Kış gelsin ve uzun sürsün.
Mart kapıdan baktırsın, kazma kürek yaktırsın falan...
Nisan yağmurlarından başımızı alamayalım...
Türklerin hava durumu sohbetleri ünlüdür biliyorsunuz. İki kişi bir araya geldik mi ilk iş havadan söz ederiz. Olağanüstü bir durum olması da gerekmez. Mevsim normalleri yeter. Yazsa sıcaktan, kışsa soğuktan açarız lafı.
Yani "havadan sudan" konuşmayı mecazi anlamından çıkarmışızdır.
Bu yıl küresel ısınma hayırlara vesile oldu, kendimizi geliştirmeyi kısmet etti bize!
Konunun sınırlarını genişlettik.
Herkes birbirine döktüğü ter miktarı hakkında bilgi veriyor falan...
Efsaneler bile yarattık.
Mesela, Akhisar’da kadının biri, vücudundaki suyun buharlaşması sonucu 28 kiloya inmiş!
Urfa’da bir vatandaş eriyen asfalta karışmış, çevredekiler itfaiyeye haber vermişler! (Sahi hangi merciden yardım istenir böyle durumda?)
Böyle şeyler.
* * *
Aslında bir "acil eylem planı" lazım. Deprem gibi.
Bakın sahiden depremi beklerken bu çıktı geldi. Afrika asıllı sıcak!
Depremden de beter üstelik.
Deprem ya olur ya olmaz, bununsa her sene olacağı garanti.
Deprem geldi mi üç-beş saniye sürüyor, buysa en az üç ay. Hatta bundan böyle bizi hiç terk etmeyeceğini söyleyenler de var. Bir tek sıcaklarla yaşamaya alışmamızı söyleyip duran Işıkara’mız yok.
Belki deprem çantasının (var mı hálá) yanına bir çanta daha ilave etmemiz lazım. Bir adet pilli vantilatör, birkaç yelpaze, mini buzluk, şıpıdık terlik... Belki bir de kese.

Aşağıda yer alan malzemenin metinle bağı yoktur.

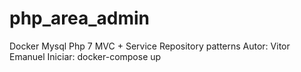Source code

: # php_area_admin

  Docker
  Mysql
  Php 7
  MVC + Service Repository patterns
  Autor: Vitor Emanuel
  Iniciar: docker-compose up
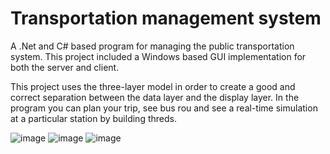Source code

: # Transportation management system

A .Net and C# based program for managing the public transportation system. 
This project included a Windows based GUI implementation for both the server and client.

This project uses the three-layer model in order to create a good and correct separation between the data layer and the display layer.
In the program you can plan your trip, see bus rou and see a real-time simulation at a particular station by building threds.


![image](https://user-images.githubusercontent.com/73180083/155615787-83cdc72f-bb9e-4292-a16b-eb5605747565.png)
![image](https://user-images.githubusercontent.com/73180083/155616596-83d2f57b-c6b5-434c-b55e-c594fe2e329e.png)
![image](https://user-images.githubusercontent.com/73180083/155616647-92e2e39c-c568-426e-a77c-2f6e1e9b64b4.png)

Fakat çantayı alıp nereye kaçacaksınız? En yakın serinlik Sibirya’da.
Dedim size depremden beter diye.
* * *
Ne yapılabilir kurtulmak için diye düşünüyorum da...
Telkin işe yarar mı mesela?
Kendi kendimize "Aslında çok sıcak değil" diye tekrarlamanın bir faydası olur mu mesela?
Ya da "The Secret"ta önerildiği üzere soğuğu çağırsak gelir mi?
Hep beraber istesek...
Yağmur duası da bir nevi böyle bir şey herhalde.
Şu satırları kaleme aldığım sırada hava gayet iyi aslında. Fakat bu, hız almak için önce biraz geri gitmek gibi bir şey. 60 dereceyle geri döneceği söyleniyor zira.
Haritalar değişecek diyorlar...
Coğrafya hocamın sağsa kulakları çınlasın, ezbere harita çizdirirdi bize. Çoğu yerde çuvallardım. Şimdi karşıma çıksın isterim hocam... "Öngörüydü benimkisi, kıymetimi bilemediniz" demek için.
Fakat bu sıcaklar hiç değilse Afrikalıları anlamamıza yardımcı oldu. Neden yüzlerini gözlerini boyayıp, sabahtan akşama çığlık atıp dans ettiklerini biliyoruz artık. Gölgede 50 derecenin insanı getirdiği son nokta budur!